Hi friends , here i am going to give some tips to prevent your sensitive parts of your website from the search engine indexing. Some times you don’t want some sensitive posts to index in search engine indexing.You can prevent by using robots.txt….You guys can also avoid duplication penalties from search engines by using this robots.txt effectively.

robots.txt is a plain text file. The path of the robots.txt file should be as follows:

http://www.example.com/robots.txt

(or)

http://blog.example.com/robots.txt

syntax of Robots.txt file:

If you want to allow all Robots to index all your pages then include this Robots.txt file:

User-agent: *
Disallow:

Here User-agent means all Robots visiting your site to crawl the pages.

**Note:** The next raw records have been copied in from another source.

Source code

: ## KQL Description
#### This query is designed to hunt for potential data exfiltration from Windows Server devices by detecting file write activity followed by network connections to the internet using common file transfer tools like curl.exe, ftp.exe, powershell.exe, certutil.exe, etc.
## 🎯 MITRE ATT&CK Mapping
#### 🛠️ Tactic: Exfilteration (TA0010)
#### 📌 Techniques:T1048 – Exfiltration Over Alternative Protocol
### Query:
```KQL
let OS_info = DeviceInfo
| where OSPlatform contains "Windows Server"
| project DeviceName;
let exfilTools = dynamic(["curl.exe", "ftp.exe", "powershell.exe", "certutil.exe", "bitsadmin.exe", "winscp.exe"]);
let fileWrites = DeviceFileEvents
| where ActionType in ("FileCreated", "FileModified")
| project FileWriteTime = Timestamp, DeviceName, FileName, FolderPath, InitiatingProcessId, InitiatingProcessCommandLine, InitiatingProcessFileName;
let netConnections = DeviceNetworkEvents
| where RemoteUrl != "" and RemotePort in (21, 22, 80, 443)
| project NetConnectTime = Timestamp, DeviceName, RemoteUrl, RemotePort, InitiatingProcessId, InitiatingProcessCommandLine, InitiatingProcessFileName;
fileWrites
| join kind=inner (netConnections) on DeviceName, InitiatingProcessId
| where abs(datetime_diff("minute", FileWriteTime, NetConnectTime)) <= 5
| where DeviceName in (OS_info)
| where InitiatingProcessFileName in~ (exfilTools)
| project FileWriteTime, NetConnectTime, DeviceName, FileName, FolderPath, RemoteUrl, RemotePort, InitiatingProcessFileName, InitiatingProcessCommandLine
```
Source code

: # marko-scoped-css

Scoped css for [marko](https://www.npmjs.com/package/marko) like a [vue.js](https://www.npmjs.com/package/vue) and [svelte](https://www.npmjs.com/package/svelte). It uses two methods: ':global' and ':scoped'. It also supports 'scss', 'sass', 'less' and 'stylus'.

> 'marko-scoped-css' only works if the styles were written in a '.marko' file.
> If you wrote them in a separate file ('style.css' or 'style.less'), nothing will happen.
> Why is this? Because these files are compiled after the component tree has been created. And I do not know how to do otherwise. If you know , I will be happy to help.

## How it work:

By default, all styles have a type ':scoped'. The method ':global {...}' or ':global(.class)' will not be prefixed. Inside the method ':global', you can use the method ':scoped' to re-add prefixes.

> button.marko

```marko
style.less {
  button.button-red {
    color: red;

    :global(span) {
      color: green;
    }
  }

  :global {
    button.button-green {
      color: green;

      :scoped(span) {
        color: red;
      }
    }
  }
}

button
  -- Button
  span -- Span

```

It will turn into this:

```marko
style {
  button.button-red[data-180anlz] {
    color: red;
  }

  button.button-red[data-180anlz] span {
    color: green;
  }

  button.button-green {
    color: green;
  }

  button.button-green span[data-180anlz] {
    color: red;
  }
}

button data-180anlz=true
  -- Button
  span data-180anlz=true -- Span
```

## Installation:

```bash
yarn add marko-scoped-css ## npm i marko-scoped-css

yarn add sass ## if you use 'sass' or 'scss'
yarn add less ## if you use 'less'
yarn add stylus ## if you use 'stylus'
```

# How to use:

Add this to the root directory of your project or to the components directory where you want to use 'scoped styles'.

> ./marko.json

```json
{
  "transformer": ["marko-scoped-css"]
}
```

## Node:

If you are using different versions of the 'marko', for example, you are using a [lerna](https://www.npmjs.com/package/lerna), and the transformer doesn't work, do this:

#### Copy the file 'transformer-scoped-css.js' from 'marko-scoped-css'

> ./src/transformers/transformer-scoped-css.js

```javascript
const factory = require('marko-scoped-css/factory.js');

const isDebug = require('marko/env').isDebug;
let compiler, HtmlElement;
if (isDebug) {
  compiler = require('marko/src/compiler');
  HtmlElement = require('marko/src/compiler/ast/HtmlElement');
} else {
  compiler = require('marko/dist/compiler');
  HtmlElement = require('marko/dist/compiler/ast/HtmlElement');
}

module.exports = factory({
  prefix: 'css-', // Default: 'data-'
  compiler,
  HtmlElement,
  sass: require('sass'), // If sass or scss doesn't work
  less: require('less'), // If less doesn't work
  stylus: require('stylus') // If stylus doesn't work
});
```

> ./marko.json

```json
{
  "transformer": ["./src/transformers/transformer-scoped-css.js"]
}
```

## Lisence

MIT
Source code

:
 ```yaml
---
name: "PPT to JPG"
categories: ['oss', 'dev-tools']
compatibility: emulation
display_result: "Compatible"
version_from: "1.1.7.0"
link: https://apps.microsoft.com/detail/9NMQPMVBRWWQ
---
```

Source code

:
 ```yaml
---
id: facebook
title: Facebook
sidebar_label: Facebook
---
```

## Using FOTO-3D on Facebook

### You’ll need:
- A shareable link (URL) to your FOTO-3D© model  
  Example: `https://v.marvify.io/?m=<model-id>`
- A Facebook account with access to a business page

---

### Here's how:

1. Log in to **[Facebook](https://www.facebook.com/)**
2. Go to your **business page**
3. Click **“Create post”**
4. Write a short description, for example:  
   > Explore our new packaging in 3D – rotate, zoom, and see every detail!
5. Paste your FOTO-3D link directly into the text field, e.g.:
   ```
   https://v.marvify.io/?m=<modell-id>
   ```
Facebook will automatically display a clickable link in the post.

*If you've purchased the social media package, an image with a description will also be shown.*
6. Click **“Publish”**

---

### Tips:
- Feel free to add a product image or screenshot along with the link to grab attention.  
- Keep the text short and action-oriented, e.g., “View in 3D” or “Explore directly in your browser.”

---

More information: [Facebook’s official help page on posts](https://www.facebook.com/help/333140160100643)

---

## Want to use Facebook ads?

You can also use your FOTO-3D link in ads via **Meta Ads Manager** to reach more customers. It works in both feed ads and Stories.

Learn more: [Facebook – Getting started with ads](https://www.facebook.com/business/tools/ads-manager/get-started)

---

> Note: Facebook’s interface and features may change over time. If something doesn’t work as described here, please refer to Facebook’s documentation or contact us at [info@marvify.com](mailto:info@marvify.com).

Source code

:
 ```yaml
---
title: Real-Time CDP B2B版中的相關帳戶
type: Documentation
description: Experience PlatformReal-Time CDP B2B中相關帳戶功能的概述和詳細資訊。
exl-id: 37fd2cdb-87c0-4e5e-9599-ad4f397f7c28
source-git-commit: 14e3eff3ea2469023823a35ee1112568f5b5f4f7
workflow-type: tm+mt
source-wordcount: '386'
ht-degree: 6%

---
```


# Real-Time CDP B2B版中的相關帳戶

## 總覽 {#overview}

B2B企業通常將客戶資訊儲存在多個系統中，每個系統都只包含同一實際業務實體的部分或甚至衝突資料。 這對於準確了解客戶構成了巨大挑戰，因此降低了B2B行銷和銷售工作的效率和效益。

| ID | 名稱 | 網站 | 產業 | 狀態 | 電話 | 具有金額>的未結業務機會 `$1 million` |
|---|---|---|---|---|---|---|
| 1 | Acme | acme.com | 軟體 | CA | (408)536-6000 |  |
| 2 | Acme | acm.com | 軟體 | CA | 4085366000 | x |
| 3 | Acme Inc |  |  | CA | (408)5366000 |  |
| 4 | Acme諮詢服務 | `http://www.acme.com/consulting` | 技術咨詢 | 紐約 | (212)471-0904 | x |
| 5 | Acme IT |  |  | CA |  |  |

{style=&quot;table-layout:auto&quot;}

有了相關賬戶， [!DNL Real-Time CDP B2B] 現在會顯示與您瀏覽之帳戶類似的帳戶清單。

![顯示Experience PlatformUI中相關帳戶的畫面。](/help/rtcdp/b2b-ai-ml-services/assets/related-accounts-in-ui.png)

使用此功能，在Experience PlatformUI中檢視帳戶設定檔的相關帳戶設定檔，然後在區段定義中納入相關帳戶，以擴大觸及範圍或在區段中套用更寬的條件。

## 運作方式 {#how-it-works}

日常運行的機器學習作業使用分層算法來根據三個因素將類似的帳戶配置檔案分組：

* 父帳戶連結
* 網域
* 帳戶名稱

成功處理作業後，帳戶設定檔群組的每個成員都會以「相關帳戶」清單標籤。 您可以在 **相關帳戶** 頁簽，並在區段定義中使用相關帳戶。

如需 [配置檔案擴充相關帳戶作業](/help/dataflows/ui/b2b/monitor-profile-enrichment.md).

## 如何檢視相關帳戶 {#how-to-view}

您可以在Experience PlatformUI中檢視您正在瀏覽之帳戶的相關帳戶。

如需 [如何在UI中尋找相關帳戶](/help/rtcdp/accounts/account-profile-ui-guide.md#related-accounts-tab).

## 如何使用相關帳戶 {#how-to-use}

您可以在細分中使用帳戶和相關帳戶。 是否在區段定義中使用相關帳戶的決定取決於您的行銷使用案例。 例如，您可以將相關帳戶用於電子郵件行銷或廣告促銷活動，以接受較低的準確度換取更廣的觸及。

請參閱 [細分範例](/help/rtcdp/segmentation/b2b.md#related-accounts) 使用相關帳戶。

If you want to ban all Robots from indexing your site then include this Robots.txt file:

User-agent: *
Disallow: /

To ban specific Robot from indexing pages, include code like:

User-agent: Googlebot
Disallow: /

To ban some web pages like /Category directory with all sub pages:

User-agent: *
Disallow: /Category/

To allow only specific Robots to index your pages:

User-agent: Googlebot
Disallow:

User-agent: *
Disallow: /

Here you can make one mistake. Do not add specific robot ban after Disallow:/ i.e

User-agent: *
Disallow: /

User-agent: Googlebot
Disallow:

Will ban all Robots including Googlebot from indexing your web site.

Many sites have duplicate content penalties. If same content is accessible from two or more different url’s then it’s said to be duplicate content. If you have /category or /Archive directories then you have chance of having duplicate content penalty. Either show posts excerpt on Category and Archive pages or use robots.txt to ban indexing these pages. Then your Robots.txt file will be look like this:

User-agent: *
Disallow: /category/
Disallow: /archives/

Hope this tips will help you guys…. Thanks for visited this site.